Here are my general observations:

-- Swallow purposely deceived Utah voters by filing false and misleading documents.

-- He even talked with one of his attorneys about how he didn’t want to list his P Solutions and other “consulting” businesses in order to avoid unpleasant questioning by the press, political opponents and voters.

-- He used obscure legal reasoning as to why he wasn’t violating campaign reporting laws – and continues to do so today.

It’s reasoning that, the investigators said, doesn’t hold water – even legal water, which can be a bit murky.

-- He backdated various receipts for payments, after sloppy paperwork could have harmed him.

-- He even (I’m not kidding) had an “oral” agreement with himself in one weird business deal.

-- He purposely fostered a “sham” on voters and the Utah public in the way he tried to hide behind trusts and other business structures; saying that his wife, Suzanne, was the manager of the businesses when in fact she didn’t keep the books (Swallow did) and didn’t make management decisions (Swallow did.)

One clearly sees why Swallow announced his upcoming resignation – to take effect Dec. 3 -- on Thursday of last week.

He said in his self-defensive press conference that he did nothing wrong and hadn’t seen the Elections Office report.

But he also knew what was coming, when the report was released Friday.

Swallow talked of the media “frenzy” that was eating he and his family up. Can you imagine that press conference after reporters had a taste of what was really in the Elections Office report?

For a lawyer – especially the attorney general – to act in this way is unacceptable, impeachable and a down right disgrace.

So, while Swallow may still be held accountable by the Elections Office or some court for civil fines and penalties for campaign violations, and could be find his law license in jeopardy before the Bar, one of the questions in front of the Utah House’s investigation of the whole Swallow affair is what is to be done to current election law to strengthen the process – no doubt with the hope that such shenanigans can’t happen again.

I’ve watched the Legislature for many years, and usually when some group or individual misbehaves and the public is harmed, lawmakers react by enhancing the penalties, among other things.

Election law violations currently contain civil penalties, including a judge voiding the officeholder’s election.

In other words, violators can be forced to pay a fine and/or be kicked out of office.

It will be interesting to see if legislators, who have to file the same financial and conflict of interest disclosure forms as Swallow did, will put criminal penalties – no matter how small – into election law.

That would mean that, in theory, a legislator himself could at some time in the future find himself under criminal indictment for failing to file accurate disclosures.

And, boy, how legislators hate to place penalties that some day could catch themselves, ruin their political carriers and lead to the jailhouse.

In fact, Utah legislators’ reaction to any talk of campaign finance limitations, conflicts of interest and such is to yell for more disclosure, and more frequent disclosure.

“Let the people know,” lawmakers say, “and then they can decide whether they want to vote for the candidate or not.”

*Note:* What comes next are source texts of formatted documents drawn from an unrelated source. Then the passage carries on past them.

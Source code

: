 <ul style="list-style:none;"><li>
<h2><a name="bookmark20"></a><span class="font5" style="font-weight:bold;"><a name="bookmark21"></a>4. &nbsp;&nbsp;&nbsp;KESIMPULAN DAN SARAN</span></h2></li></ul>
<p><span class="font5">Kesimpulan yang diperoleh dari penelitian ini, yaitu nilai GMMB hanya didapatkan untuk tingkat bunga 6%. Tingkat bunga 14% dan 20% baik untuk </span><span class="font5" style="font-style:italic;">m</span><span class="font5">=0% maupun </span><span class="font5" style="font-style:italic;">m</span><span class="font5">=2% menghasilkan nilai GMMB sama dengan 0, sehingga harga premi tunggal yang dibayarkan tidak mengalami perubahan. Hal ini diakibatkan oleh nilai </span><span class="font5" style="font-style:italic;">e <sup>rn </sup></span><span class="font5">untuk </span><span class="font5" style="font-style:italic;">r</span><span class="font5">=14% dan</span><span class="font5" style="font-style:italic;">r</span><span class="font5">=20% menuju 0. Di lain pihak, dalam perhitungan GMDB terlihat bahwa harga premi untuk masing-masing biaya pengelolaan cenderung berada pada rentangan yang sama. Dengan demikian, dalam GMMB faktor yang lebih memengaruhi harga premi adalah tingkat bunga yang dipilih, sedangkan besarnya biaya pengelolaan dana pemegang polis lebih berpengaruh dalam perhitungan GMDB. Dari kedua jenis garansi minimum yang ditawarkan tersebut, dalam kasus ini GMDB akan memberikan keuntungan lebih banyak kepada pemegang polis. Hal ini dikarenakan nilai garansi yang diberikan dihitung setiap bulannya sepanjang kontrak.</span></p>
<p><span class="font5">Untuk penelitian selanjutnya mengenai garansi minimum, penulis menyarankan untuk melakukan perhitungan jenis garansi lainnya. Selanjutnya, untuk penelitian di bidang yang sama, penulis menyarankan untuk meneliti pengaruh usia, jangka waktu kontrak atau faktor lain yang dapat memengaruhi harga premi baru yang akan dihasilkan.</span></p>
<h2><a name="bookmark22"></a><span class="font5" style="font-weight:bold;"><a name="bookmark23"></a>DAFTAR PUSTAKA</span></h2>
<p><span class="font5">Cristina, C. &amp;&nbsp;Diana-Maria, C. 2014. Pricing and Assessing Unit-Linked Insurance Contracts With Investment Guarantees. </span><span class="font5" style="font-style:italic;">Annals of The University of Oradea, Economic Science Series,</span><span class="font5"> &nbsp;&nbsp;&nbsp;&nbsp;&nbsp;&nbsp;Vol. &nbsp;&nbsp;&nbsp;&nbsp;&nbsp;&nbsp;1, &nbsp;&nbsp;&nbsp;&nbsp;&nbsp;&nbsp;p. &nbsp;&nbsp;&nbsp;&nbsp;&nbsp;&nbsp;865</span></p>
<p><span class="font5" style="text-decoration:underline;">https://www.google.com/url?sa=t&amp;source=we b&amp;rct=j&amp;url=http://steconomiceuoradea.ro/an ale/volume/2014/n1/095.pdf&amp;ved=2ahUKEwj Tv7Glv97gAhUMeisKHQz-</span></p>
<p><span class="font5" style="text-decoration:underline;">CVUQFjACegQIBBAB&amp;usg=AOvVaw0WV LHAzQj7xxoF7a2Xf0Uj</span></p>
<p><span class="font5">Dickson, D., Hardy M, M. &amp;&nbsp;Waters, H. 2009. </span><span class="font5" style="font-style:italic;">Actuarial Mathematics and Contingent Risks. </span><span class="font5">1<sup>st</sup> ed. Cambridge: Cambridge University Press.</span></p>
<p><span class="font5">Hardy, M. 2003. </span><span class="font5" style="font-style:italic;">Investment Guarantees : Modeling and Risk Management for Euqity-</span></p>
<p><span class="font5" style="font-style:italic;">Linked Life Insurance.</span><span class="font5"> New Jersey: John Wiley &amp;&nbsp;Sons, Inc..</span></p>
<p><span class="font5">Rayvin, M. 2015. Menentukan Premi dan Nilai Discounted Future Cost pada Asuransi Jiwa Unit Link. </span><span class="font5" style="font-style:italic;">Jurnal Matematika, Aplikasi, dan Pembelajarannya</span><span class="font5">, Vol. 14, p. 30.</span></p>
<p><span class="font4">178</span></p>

Of course, this is exactly what Swallow decided not to do – let the people know about his P Solutions, his “consulting.” 

All kept secret by Swallow’s manipulation and disregard for campaign finance reporting laws, the report shows.

Utah is one of the few states that have no limit on campaign contributions.

A candidate for state office can seek and accept any amount of cash from any individual, business, PAC or association.

Lobbyists, PACs, PICs, and businesses who contribute to the political process are also regulated by the Elections Office, but only to the degree of registering and keeping track of required financial filings.

Violations are civil penalties.

When one well-known lobbyist several ago forgot to file his report on time, he was fined $50. Future violations could end up with a suspension of his lobbying license, true.

But a $50 fine?

Parking and speeding violations can be more than that.

Who knows what penalties Swallow will eventually face – tens of thousands of dollars in fines, a suspended Bar license?

One thing I don’t see him facing is any criminal sanctions.

Will the Legislature finally get serious about campaign and election violation and reform?

Considering legislators themselves could face those penalties, the question now is certainly in doubt.